DIRECTIONS » Go through the listing below and report how many lines contain the word "Jean"; write no other words.

EXCERPTED DATA »
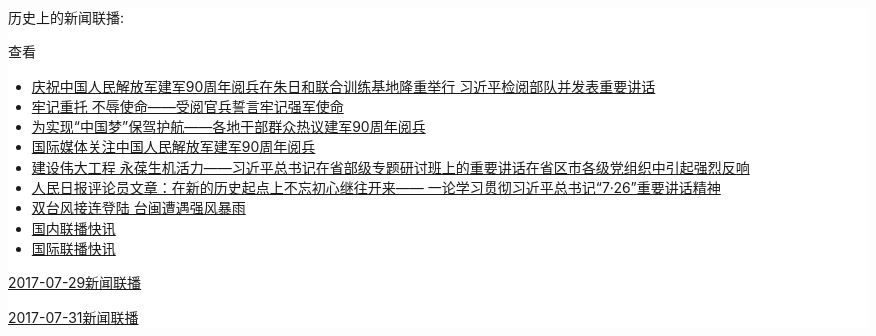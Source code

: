 




历史上的新闻联播:

 查看
 

* [庆祝中国人民解放军建军90周年阅兵在朱日和联合训练基地隆重举行 习近平检阅部队并发表重要讲话](#庆祝中国人民解放军建军90周年阅兵在朱日和联合训练基地隆重举行-习近平检阅部队并发表重要讲话)
* [牢记重托 不辱使命——受阅官兵誓言牢记强军使命](#牢记重托-不辱使命——受阅官兵誓言牢记强军使命)
* [为实现“中国梦”保驾护航——各地干部群众热议建军90周年阅兵](#为实现“中国梦”保驾护航——各地干部群众热议建军90周年阅兵)
* [国际媒体关注中国人民解放军建军90周年阅兵](#国际媒体关注中国人民解放军建军90周年阅兵)
* [建设伟大工程 永葆生机活力——习近平总书记在省部级专题研讨班上的重要讲话在省区市各级党组织中引起强烈反响](#建设伟大工程-永葆生机活力——习近平总书记在省部级专题研讨班上的重要讲话在省区市各级党组织中引起强烈反响)
* [人民日报评论员文章：在新的历史起点上不忘初心继往开来—— 一论学习贯彻习近平总书记“7·26”重要讲话精神](#人民日报评论员文章：在新的历史起点上不忘初心继往开来——-一论学习贯彻习近平总书记“7·26”重要讲话精神)
* [双台风接连登陆 台闽遭遇强风暴雨](#双台风接连登陆-台闽遭遇强风暴雨)
* [国内联播快讯](#国内联播快讯)
* [国际联播快讯](#国际联播快讯)






[2017-07-29新闻联播](/xinwenlianbo/20170729)


[2017-07-31新闻联播](/xinwenlianbo/20170731)



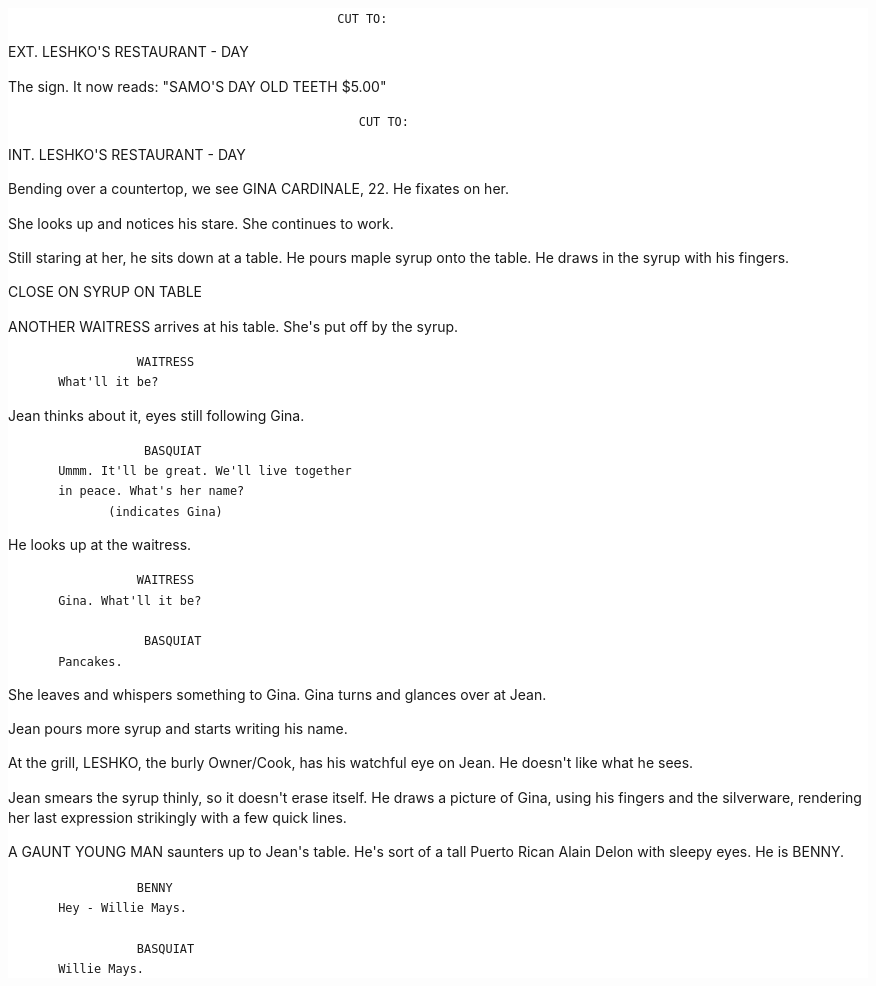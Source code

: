                                                   CUT TO:

EXT. LESHKO'S RESTAURANT - DAY

The sign. It now reads: "SAMO'S DAY OLD TEETH $5.00"

                                                     CUT TO:


INT. LESHKO'S RESTAURANT - DAY

Bending over a countertop, we see GINA CARDINALE, 22. He fixates
on her.

She looks up and notices his stare. She continues to work.

Still staring at her, he sits down at a table. He pours maple
syrup onto the table. He draws in the syrup with his fingers.


CLOSE ON SYRUP ON TABLE

ANOTHER WAITRESS arrives at his table. She's put off by the
syrup.

                      WAITRESS
           What'll it be?

Jean thinks about it, eyes still following Gina.

                       BASQUIAT
           Ummm. It'll be great. We'll live together
           in peace. What's her name?
                  (indicates Gina)

He looks up at the waitress.

                      WAITRESS
           Gina. What'll it be?

                       BASQUIAT
           Pancakes.

She leaves and whispers something to Gina. Gina turns and glances
over at Jean.

Jean pours more syrup and starts writing his name.

At the grill, LESHKO, the burly Owner/Cook, has his watchful eye
on Jean. He doesn't like what he sees.

Jean smears the syrup thinly, so it doesn't erase itself. He
draws a picture of Gina, using his fingers and the silverware,
rendering her last expression strikingly with a few quick lines.

A GAUNT YOUNG MAN saunters up to Jean's table. He's sort of a
tall Puerto Rican Alain Delon with sleepy eyes. He is BENNY.

                      BENNY
           Hey - Willie Mays.

                      BASQUIAT
           Willie Mays.
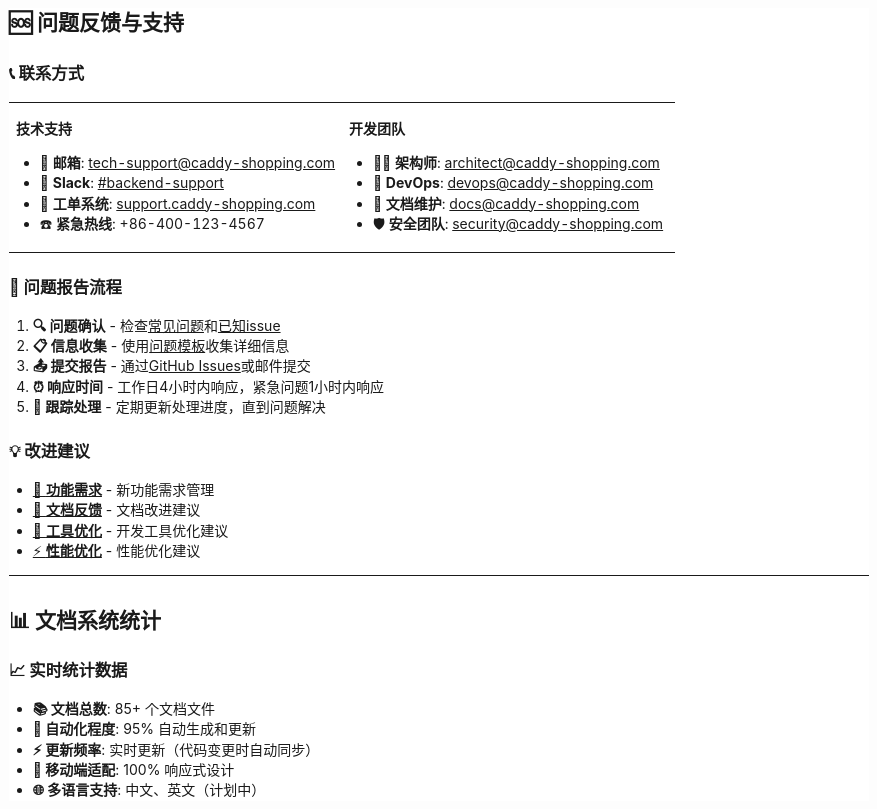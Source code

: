 
## 🆘 问题反馈与支持

### 📞 联系方式
<table>
<tr>
<td width="50%">

**技术支持**
- 📧 **邮箱**: [tech-support@caddy-shopping.com](mailto:tech-support@caddy-shopping.com)
- 💬 **Slack**: [#backend-support](https://caddy-team.slack.com/channels/backend-support)
- 🎫 **工单系统**: [support.caddy-shopping.com](https://support.caddy-shopping.com)
- ☎️ **紧急热线**: +86-400-123-4567

</td>
<td width="50%">

**开发团队**
- 👨‍💻 **架构师**: [architect@caddy-shopping.com](mailto:architect@caddy-shopping.com)
- 🔧 **DevOps**: [devops@caddy-shopping.com](mailto:devops@caddy-shopping.com)
- 📝 **文档维护**: [docs@caddy-shopping.com](mailto:docs@caddy-shopping.com)
- 🛡️ **安全团队**: [security@caddy-shopping.com](mailto:security@caddy-shopping.com)

</td>
</tr>
</table>

### 🐛 问题报告流程
1. **🔍 问题确认** - 检查[常见问题](./TROUBLESHOOTING_GUIDE.md)和[已知issue](./improvement/README.md)
2. **📋 信息收集** - 使用[问题模板](./templates/README.md)收集详细信息
3. **📤 提交报告** - 通过[GitHub Issues](./improvement/README.md)或邮件提交
4. **⏰ 响应时间** - 工作日4小时内响应，紧急问题1小时内响应
5. **🔄 跟踪处理** - 定期更新处理进度，直到问题解决

### 💡 改进建议
- [📝 **功能需求**](./improvement/README.md) - 新功能需求管理
- [📖 **文档反馈**](./improvement/README.md) - 文档改进建议
- [🔧 **工具优化**](./OPERATIONS_GUIDE.md) - 开发工具优化建议
- [⚡ **性能优化**](./MONITORING_PERFORMANCE_REPORT.md) - 性能优化建议

---

## 📊 文档系统统计

### 📈 实时统计数据
- **📚 文档总数**: 85+ 个文档文件
- **🤖 自动化程度**: 95% 自动生成和更新
- **⚡ 更新频率**: 实时更新（代码变更时自动同步）
- **📱 移动端适配**: 100% 响应式设计
- **🌐 多语言支持**: 中文、英文（计划中）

REPLY TO THE TASK » 6